Vivemos no Brasil, considerado por muitos um país com liberdade religiosa consolidada em que diferentes grupos religiosos convivem pacificamente. No entanto, as coisas não são bem assim.

A história do Brasil nos mostra que praticantes de religiosidades de origem africana e afro-brasileira foram perseguidos nas visitações ao território brasileiro do Tribunal da Santa Inquisição (séculos XVII e XVIII). Na Constituição do Império, de 1824, o catolicismo é instituído como religião oficial e os templos não-católicos são proibidos, outras religiões ficam restritas aos espaços domésticos ou sem aparência de templo. Somente em 1891, com a Constituição Republicana, são instituídas a separação entre Estado e Igreja e a liberdade de culto. Contudo, tanto no Código Penal de 1890 como no de 1940, são mantidos os delitos de charlatanismo e curandeirismo pelos quais praticantes das religiões afro-brasileiras eram acusados.

Hoje, em 2014, ainda presenciamos tentativas de desqualificação da cultura afro-brasileira e das religiões afro-brasileiras. Há uma resistência em colocar em prática a lei 10.639 de 2003, que torna obrigatório o ensino da história da África e da cultura afro-brasileira nas escolas. E mesmo quando esta lei é colocada em prática, as religiões afro-brasileiras raramente são mencionadas por conta da oposição de alguns grupos religiosos, especialmente dos evangélicos. Alguns estudantes evangélicos recusaram-se a ler até mesmo obras clássicas da literatura brasileira, como Macunaíma de Mário de Andrade, por conta da religião. Além da baixa qualidade do nosso ensino básico, estes acontecimentos são decorrentes de uma cultura de guerra religiosa.

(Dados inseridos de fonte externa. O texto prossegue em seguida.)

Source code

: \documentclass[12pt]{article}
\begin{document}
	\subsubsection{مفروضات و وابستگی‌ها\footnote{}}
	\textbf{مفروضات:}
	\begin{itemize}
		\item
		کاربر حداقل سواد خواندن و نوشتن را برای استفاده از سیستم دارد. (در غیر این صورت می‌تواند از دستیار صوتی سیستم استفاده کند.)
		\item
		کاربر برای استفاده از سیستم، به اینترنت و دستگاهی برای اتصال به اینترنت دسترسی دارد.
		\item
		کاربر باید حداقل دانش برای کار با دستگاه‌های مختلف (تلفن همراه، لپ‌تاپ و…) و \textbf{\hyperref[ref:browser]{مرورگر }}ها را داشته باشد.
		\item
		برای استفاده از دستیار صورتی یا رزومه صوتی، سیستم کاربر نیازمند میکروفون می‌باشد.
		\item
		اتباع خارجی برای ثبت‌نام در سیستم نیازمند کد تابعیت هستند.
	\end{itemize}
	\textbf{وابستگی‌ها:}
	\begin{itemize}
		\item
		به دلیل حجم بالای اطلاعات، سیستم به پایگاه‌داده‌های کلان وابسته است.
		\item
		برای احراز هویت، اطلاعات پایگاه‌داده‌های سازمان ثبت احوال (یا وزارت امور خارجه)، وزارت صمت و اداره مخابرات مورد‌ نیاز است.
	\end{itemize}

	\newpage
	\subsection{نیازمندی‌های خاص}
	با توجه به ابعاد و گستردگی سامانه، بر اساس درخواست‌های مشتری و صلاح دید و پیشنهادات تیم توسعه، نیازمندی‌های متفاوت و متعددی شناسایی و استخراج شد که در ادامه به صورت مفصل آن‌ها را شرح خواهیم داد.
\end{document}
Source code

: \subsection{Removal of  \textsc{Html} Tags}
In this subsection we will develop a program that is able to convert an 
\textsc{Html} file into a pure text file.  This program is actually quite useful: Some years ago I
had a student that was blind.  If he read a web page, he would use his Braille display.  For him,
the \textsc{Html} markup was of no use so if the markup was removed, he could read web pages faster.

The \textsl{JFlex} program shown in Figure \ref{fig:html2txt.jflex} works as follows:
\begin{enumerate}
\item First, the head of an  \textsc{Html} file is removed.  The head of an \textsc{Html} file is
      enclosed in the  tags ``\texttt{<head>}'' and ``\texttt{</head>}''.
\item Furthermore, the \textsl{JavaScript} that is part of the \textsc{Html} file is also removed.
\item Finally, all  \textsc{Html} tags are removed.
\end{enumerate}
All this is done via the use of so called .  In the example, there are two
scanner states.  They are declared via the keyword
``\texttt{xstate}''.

Constata-se, nas últimas décadas, um acirramento dos ataques de grupos evangélicos contra as religiões afro-brasileiras e seus adeptos (ver livro Intolerância religiosa: impactos do neopentecostalismo no campo religioso afro-brasileiro organizado por Vagner Gonçalves da Silva e publicado pela Editora da USP em 2007). Poucos ataques são efetivamente combatidos e denunciados como casos de intolerância religiosa. Estes ataques são incentivados e feitos no âmbito dos cultos, na literatura de guerra ou batalha espiritual e outros meios de divulgação. Foram noticiados alguns casos de agressões físicas contra adeptos das religiões afro-brasileiras; ataques às cerimônias religiosas afro-brasileiras em locais públicos e aos símbolos dessas religiões; e ataques aos símbolos da herança africana no Brasil.

Mãe Gilda (Gildásia dos Santos e Santos), do Axé Abassá de Ogum, em Itapuã, é um símbolo da luta contra a intolerância religiosa. Em 2000, ela faleceu de um infarto fulminante em consequência dos ataques sofridos por grupos evangélicos. Além de ter sua imagem usada indevidamente por uma igreja, teve seu terreiro invadido por um grupo de evangélicos dispostos a “exorcizá-la”. Este caso levou a Câmara Municipal de Salvador a transformar a data de seu falecimento (21/1/2000) em Dia Municipal de Combate à Intolerância Religiosa, em 2004. Posteriormente, em 2007, o mesmo dia tornou-se também o Dia Nacional de Combate à Intolerância Religiosa.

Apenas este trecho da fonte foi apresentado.